In answering Walter Ritte, it is unrealistic to put up a Stephanie Whalen. The reverse is also true. Only a Ritte can answer a Ritte and a Whalen answer a Whalen. If you wish to opine on the virtue of legislation from Ritte’s point of view, then the consideration of the cultural aspects of the host culture cannot be diluted. If opinion is to be had on legislation with respect to socioeconomic utility in science, then that should not be diluted as well. Either one, both, or neither may be cause enough to deny or affirm a piece of legislation.
GERRY NALIKOLAUOKALANI-A-PAKI, KAILUA
“Passive Aggressive” 02/08
In his Editor’s Page, A. Kam Napier wrote that local media went soft on the actions of local playwright Lisa Matsumoto, who was killed after she drove the wrong way on the H1 with a blood alcohol level of 0.242.
Thank god someone in the media has some decency. Give A. Kam Napier whatever media award they give out for truth in reporting. What the hell is wrong with the media here? Why the kid-glove treatment on someone who would have faced serious criminal charges had she lived?
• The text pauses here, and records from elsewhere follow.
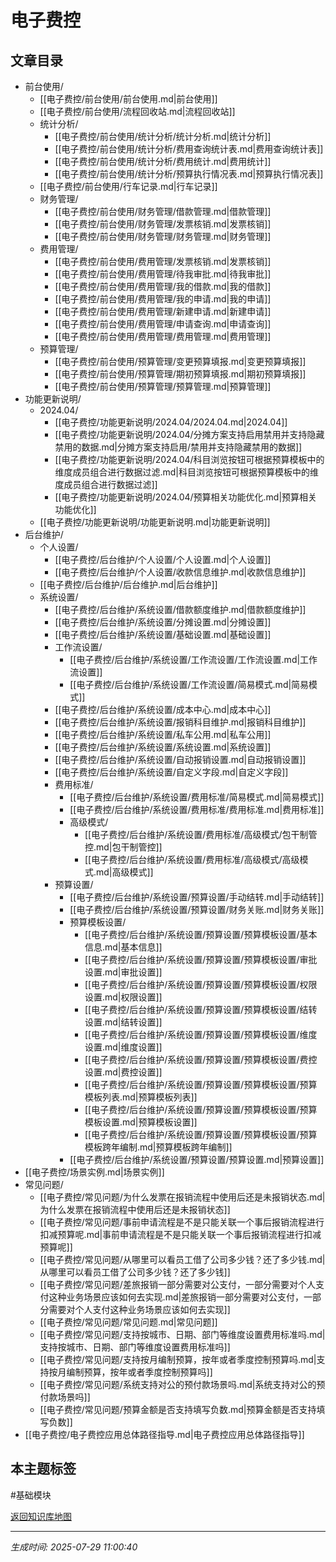 # 电子费控

## 文章目录
- 前台使用/
  - [[电子费控/前台使用/前台使用.md|前台使用]]
  - [[电子费控/前台使用/流程回收站.md|流程回收站]]
  - 统计分析/
    - [[电子费控/前台使用/统计分析/统计分析.md|统计分析]]
    - [[电子费控/前台使用/统计分析/费用查询统计表.md|费用查询统计表]]
    - [[电子费控/前台使用/统计分析/费用统计.md|费用统计]]
    - [[电子费控/前台使用/统计分析/预算执行情况表.md|预算执行情况表]]
  - [[电子费控/前台使用/行车记录.md|行车记录]]
  - 财务管理/
    - [[电子费控/前台使用/财务管理/借款管理.md|借款管理]]
    - [[电子费控/前台使用/财务管理/发票核销.md|发票核销]]
    - [[电子费控/前台使用/财务管理/财务管理.md|财务管理]]
  - 费用管理/
    - [[电子费控/前台使用/费用管理/发票核销.md|发票核销]]
    - [[电子费控/前台使用/费用管理/待我审批.md|待我审批]]
    - [[电子费控/前台使用/费用管理/我的借款.md|我的借款]]
    - [[电子费控/前台使用/费用管理/我的申请.md|我的申请]]
    - [[电子费控/前台使用/费用管理/新建申请.md|新建申请]]
    - [[电子费控/前台使用/费用管理/申请查询.md|申请查询]]
    - [[电子费控/前台使用/费用管理/费用管理.md|费用管理]]
  - 预算管理/
    - [[电子费控/前台使用/预算管理/变更预算填报.md|变更预算填报]]
    - [[电子费控/前台使用/预算管理/期初预算填报.md|期初预算填报]]
    - [[电子费控/前台使用/预算管理/预算管理.md|预算管理]]
- 功能更新说明/
  - 2024.04/
    - [[电子费控/功能更新说明/2024.04/2024.04.md|2024.04]]
    - [[电子费控/功能更新说明/2024.04/分摊方案支持启用禁用并支持隐藏禁用的数据.md|分摊方案支持启用/禁用并支持隐藏禁用的数据]]
    - [[电子费控/功能更新说明/2024.04/科目浏览按钮可根据预算模板中的维度成员组合进行数据过滤.md|科目浏览按钮可根据预算模板中的维度成员组合进行数据过滤]]
    - [[电子费控/功能更新说明/2024.04/预算相关功能优化.md|预算相关功能优化]]
  - [[电子费控/功能更新说明/功能更新说明.md|功能更新说明]]
- 后台维护/
  - 个人设置/
    - [[电子费控/后台维护/个人设置/个人设置.md|个人设置]]
    - [[电子费控/后台维护/个人设置/收款信息维护.md|收款信息维护]]
  - [[电子费控/后台维护/后台维护.md|后台维护]]
  - 系统设置/
    - [[电子费控/后台维护/系统设置/借款额度维护.md|借款额度维护]]
    - [[电子费控/后台维护/系统设置/分摊设置.md|分摊设置]]
    - [[电子费控/后台维护/系统设置/基础设置.md|基础设置]]
    - 工作流设置/
      - [[电子费控/后台维护/系统设置/工作流设置/工作流设置.md|工作流设置]]
      - [[电子费控/后台维护/系统设置/工作流设置/简易模式.md|简易模式]]
    - [[电子费控/后台维护/系统设置/成本中心.md|成本中心]]
    - [[电子费控/后台维护/系统设置/报销科目维护.md|报销科目维护]]
    - [[电子费控/后台维护/系统设置/私车公用.md|私车公用]]
    - [[电子费控/后台维护/系统设置/系统设置.md|系统设置]]
    - [[电子费控/后台维护/系统设置/自动报销设置.md|自动报销设置]]
    - [[电子费控/后台维护/系统设置/自定义字段.md|自定义字段]]
    - 费用标准/
      - [[电子费控/后台维护/系统设置/费用标准/简易模式.md|简易模式]]
      - [[电子费控/后台维护/系统设置/费用标准/费用标准.md|费用标准]]
      - 高级模式/
        - [[电子费控/后台维护/系统设置/费用标准/高级模式/包干制管控.md|包干制管控]]
        - [[电子费控/后台维护/系统设置/费用标准/高级模式/高级模式.md|高级模式]]
    - 预算设置/
      - [[电子费控/后台维护/系统设置/预算设置/手动结转.md|手动结转]]
      - [[电子费控/后台维护/系统设置/预算设置/财务关账.md|财务关账]]
      - 预算模板设置/
        - [[电子费控/后台维护/系统设置/预算设置/预算模板设置/基本信息.md|基本信息]]
        - [[电子费控/后台维护/系统设置/预算设置/预算模板设置/审批设置.md|审批设置]]
        - [[电子费控/后台维护/系统设置/预算设置/预算模板设置/权限设置.md|权限设置]]
        - [[电子费控/后台维护/系统设置/预算设置/预算模板设置/结转设置.md|结转设置]]
        - [[电子费控/后台维护/系统设置/预算设置/预算模板设置/维度设置.md|维度设置]]
        - [[电子费控/后台维护/系统设置/预算设置/预算模板设置/费控设置.md|费控设置]]
        - [[电子费控/后台维护/系统设置/预算设置/预算模板设置/预算模板列表.md|预算模板列表]]
        - [[电子费控/后台维护/系统设置/预算设置/预算模板设置/预算模板设置.md|预算模板设置]]
        - [[电子费控/后台维护/系统设置/预算设置/预算模板设置/预算模板跨年编制.md|预算模板跨年编制]]
      - [[电子费控/后台维护/系统设置/预算设置/预算设置.md|预算设置]]
- [[电子费控/场景实例.md|场景实例]]
- 常见问题/
  - [[电子费控/常见问题/为什么发票在报销流程中使用后还是未报销状态.md|为什么发票在报销流程中使用后还是未报销状态]]
  - [[电子费控/常见问题/事前申请流程是不是只能关联一个事后报销流程进行扣减预算呢.md|事前申请流程是不是只能关联一个事后报销流程进行扣减预算呢]]
  - [[电子费控/常见问题/从哪里可以看员工借了公司多少钱？还了多少钱.md|从哪里可以看员工借了公司多少钱？还了多少钱]]
  - [[电子费控/常见问题/差旅报销一部分需要对公支付，一部分需要对个人支付这种业务场景应该如何去实现.md|差旅报销一部分需要对公支付，一部分需要对个人支付这种业务场景应该如何去实现]]
  - [[电子费控/常见问题/常见问题.md|常见问题]]
  - [[电子费控/常见问题/支持按城市、日期、部门等维度设置费用标准吗.md|支持按城市、日期、部门等维度设置费用标准吗]]
  - [[电子费控/常见问题/支持按月编制预算，按年或者季度控制预算吗.md|支持按月编制预算，按年或者季度控制预算吗]]
  - [[电子费控/常见问题/系统支持对公的预付款场景吗.md|系统支持对公的预付款场景吗]]
  - [[电子费控/常见问题/预算金额是否支持填写负数.md|预算金额是否支持填写负数]]
- [[电子费控/电子费控应用总体路径指导.md|电子费控应用总体路径指导]]

## 本主题标签
#基础模块 

[返回知识库地图](知识库地图.md)

---
*生成时间: 2025-07-29 11:00:40*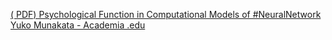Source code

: [( PDF) Psychological Function in Computational Models of #NeuralNetwork   Yuko Munakata - Academia .edu](https://qi.tc/qi/115345)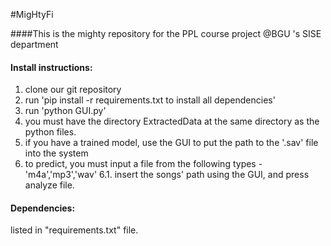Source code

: #MigHtyFi

####This is the mighty repository for the PPL course project @BGU 's SISE department

#### Install instructions: 
1. clone our git repository
2. run 'pip install -r requirements.txt to install all dependencies'
3. run 'python GUI.py'
4. you must have the directory ExtractedData at the same directory as the python files.
5. if you have a trained model, use the GUI to put the path to the '.sav' file into the system
6. to predict, you must input a file from the following types - 'm4a','mp3','wav'
6.1. insert the songs' path using the GUI, and press analyze file.
####   Dependencies:
listed in "requirements.txt" file.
Almost to the discredit of the survivor driving the right way on the freeway.
All the smiley TV anchors lamenting the loss of the famed and talented playwright with no mention whatsoever of the impact the accident will have on the survivor. And what about the people who let her drink and drive?
PAT KELLY, HONOLULU
What did not seem to sink in with The Advertiser or other local media is that Cassie Olaivar could have been your wife, your son, your spouse.
SCOTTY ANDERSON, HONOLULU
Finally, someone has spoken out about the media’s outrageous coverage on Lisa Matsumoto. Every time I read an article or watched the TV news about the incident, I became annoyed. How dare the media downplay the facts of this incident. Matsumoto was a drunk driver. Thank goodness she didn’t hurt or kill more people.
SANDRA KOBAYASHI, WAILUKU, MAUI
Ahana Koko Lele
In our March issue, the photo credit for “In My Words: Charles Strang,” should have read Mark Arbeit. In our “Best of Honolulu” story, the Best Sportscaster’s name was misspelled. It’s Kanoa Leahey. The photo of Best Spa (Splurge) should have had a photo credit credit to: Jonas Mohr/J.M.E. Contrary to what we wrote in “Dining,” the Royal Hawaiian is not turning the Monarch Room into a steakhouse as part of a renovation.